I'd like to interject for a moment. What you're referring to as wor, is in fact actually Wor/k, or as I've taken to calling it recently, Wor plus k. Wor is not a word unto itself, but rather another syllable in a fully functioning sentence made useful by phonemes, structure, and vital meaning comprising a full expressed thought as defined by language.
I believe that "Is it wort doin?" is the actual question.
That was Wizard.
"You're right," Fisheye says. "I should have set it on 'whip' or 'chop.'"
When the alternative is paying $60 million to launch a GEO satellite that has more than half a second of lag because of how far away it is, a cheap balloon seems pretty financially viable to me.
No wood, water, or electricity, but hey they can do Facebook.
Satellites already exist for data connections and are quasi profitable. However there are technical issues with satellites for broad band internet service, and the biggest is the available spectral space is quite limiting for vast tracts of the developed world. Basically the issues with satellites are more than just cost
But that begs the question here really.. Is this new approach of using temporary balloon based distribution with the effort? I'm not so sure. Where I see the advantage of this idea, how's the operating cost of such a system going to be less than the existing cell network? What spectrum space are they planning to use? How will they obtain the rights to that space unless they buy it? Perhaps they plan to use 802.11 A/N spectrum under what ever passes as FCC part 15 in the UK?
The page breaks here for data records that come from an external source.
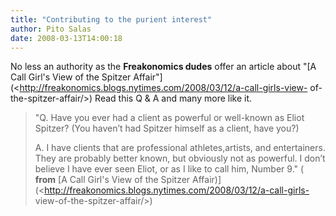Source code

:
 ```yaml
---
title: "Contributing to the purient interest"
author: Pito Salas
date: 2008-03-13T14:00:18
---
```




No less an authority as the **Freakonomics dudes** offer an article about "[A
Call Girl's View of the Spitzer
Affair"](<http://freakonomics.blogs.nytimes.com/2008/03/12/a-call-girls-view-
of-the-spitzer-affair/>) Read this Q & A and many more like it.

> "Q. Have you ever had a client as powerful or well-known as Eliot Spitzer?
> (You haven’t had Spitzer himself as a client, have you?)
>
> A. I have clients that are professional athletes,artists, and entertainers.
> They are probably better known, but obviously not as powerful. I don’t
> believe I have ever seen Eliot, or as I like to call him, Number 9." (
> **from** [A Call Girl's View of the Spitzer
> Affair)](<http://freakonomics.blogs.nytimes.com/2008/03/12/a-call-girls-
> view-of-the-spitzer-affair/>)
If they are buying spectrum, they will go broke before they begin because the will be bidding with the Cell companies for the same space... If they are using unlicensed 802.11 a/n, then I wish them luck but I don't support their effort. 802.11 a/n is congested bad enough now, we don't need more emitters floating around making matters worse. Plus as a Amateur radio licensee, I have rights to a lot of that spectrum and thus have priority over part 15 users, and I actually do use some of that space and would not welcome their unlicensed intrusion.
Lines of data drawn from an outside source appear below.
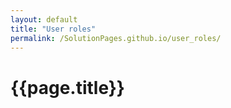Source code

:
 ```yaml
---
layout: default
title: "User roles"
permalink: /SolutionPages.github.io/user_roles/
---
```


<h1> {{page.title}} </h1>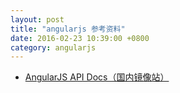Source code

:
 ```yaml
---
layout: post
title: "angularjs 参考资料"
date: 2016-02-23 10:39:00 +0800
category: angularjs
---
```


* [AngularJS API Docs（国内镜像站）](http://docs.angularjs.cn/api)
"File to fit, pound to insert, paint to match" - Aircraft Maintenance 101
The trouble is that 3/4 of the world is water and ice, with nobody below to use the balloons, making the whole idea very expensive. Also, a jet stream can move a balloon very rapidly away from a usage area at speeds of 200 km/h, with no way to get it back.
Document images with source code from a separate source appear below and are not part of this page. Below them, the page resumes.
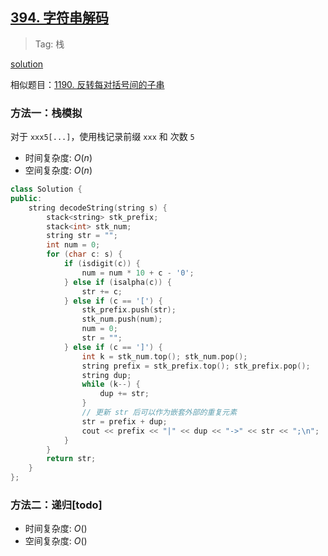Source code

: ## [394. 字符串解码](https://leetcode.cn/problems/decode-string/description/)

> Tag: 栈

[solution](https://leetcode.cn/problems/decode-string/solutions/19447/decode-string-fu-zhu-zhan-fa-di-gui-fa-by-jyd/)

相似题目：[1190. 反转每对括号间的子串](../practice/1190.md)

### 方法一：栈模拟

对于 `xxx5[...]`，使用栈记录前缀 `xxx` 和 次数 `5`

* 时间复杂度: ${O(n)}$
* 空间复杂度: ${O(n)}$
```cpp
class Solution {
public:
    string decodeString(string s) {
        stack<string> stk_prefix;
        stack<int> stk_num;
        string str = "";
        int num = 0;
        for (char c: s) {
            if (isdigit(c)) {
                num = num * 10 + c - '0';
            } else if (isalpha(c)) {
                str += c;
            } else if (c == '[') {
                stk_prefix.push(str);
                stk_num.push(num);
                num = 0;
                str = "";
            } else if (c == ']') {
                int k = stk_num.top(); stk_num.pop();
                string prefix = stk_prefix.top(); stk_prefix.pop();
                string dup;
                while (k--) {
                    dup += str;
                }
                // 更新 str 后可以作为嵌套外部的重复元素
                str = prefix + dup;
                cout << prefix << "|" << dup << "->" << str << ";\n";
            } 
        }
        return str;
    }
};
```

### 方法二：递归[todo]
* 时间复杂度: ${O()}$
* 空间复杂度: ${O()}$
```cpp

```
The alternative is not doing either, and investing your money in a totally different project.
802.11 doesn't work anyway, because the round trip times will be too large for the standard ACK timeout.
A trivial problem to solve when you can just increase the timeout values. I believe the recommendation is to add 2 s per 300 metres. These things don't need to support standard 802.11.
"The trouble is that 3/4 of the world is water and ice, with nobody below to use the balloons, making the whole idea very expensive"
There a thousands of islands and also >51000 merchant ships below and hundreds of thousands of leisure boats and naturally we can't forget the laser sharks, they want to 'phone home' as well.
Or they can learn how to plant trees, purify water, and generate electricity. Do you know how I know that you've never lived without clean water and electricity? Because you seem to think that you can live without these things and not have that be a bigger priority than Facebook.
I did at one point live in some jungle shack that had a pathetic wifi signal, sometimes dropping to tens of bytes per second. It did have electricity of some sort, and as for water, well, there was definitely a tap, but whether you considered the output water was a matter of opinion. When you have shitty Internet, you make the most of it -- I downloaded programming documentation. Facebook would be a non-starter, it's just too bandwidth-heavy even if it were in some sense useful.
Those who advocate genocide deserve every protection afforded by law, and none afforded by common human decency.
Don't wor, be happ
Not the only alternative. You could launch lots of LEO satellites, I believe that is Musk's plan once SpaceX's reusable rocket tech is a bit more mature.
Yes, but while that solution may be cheaper per-user in the long run, it only does so through enormous economies of scale, as it will cost billions of dollars over hundreds of launches.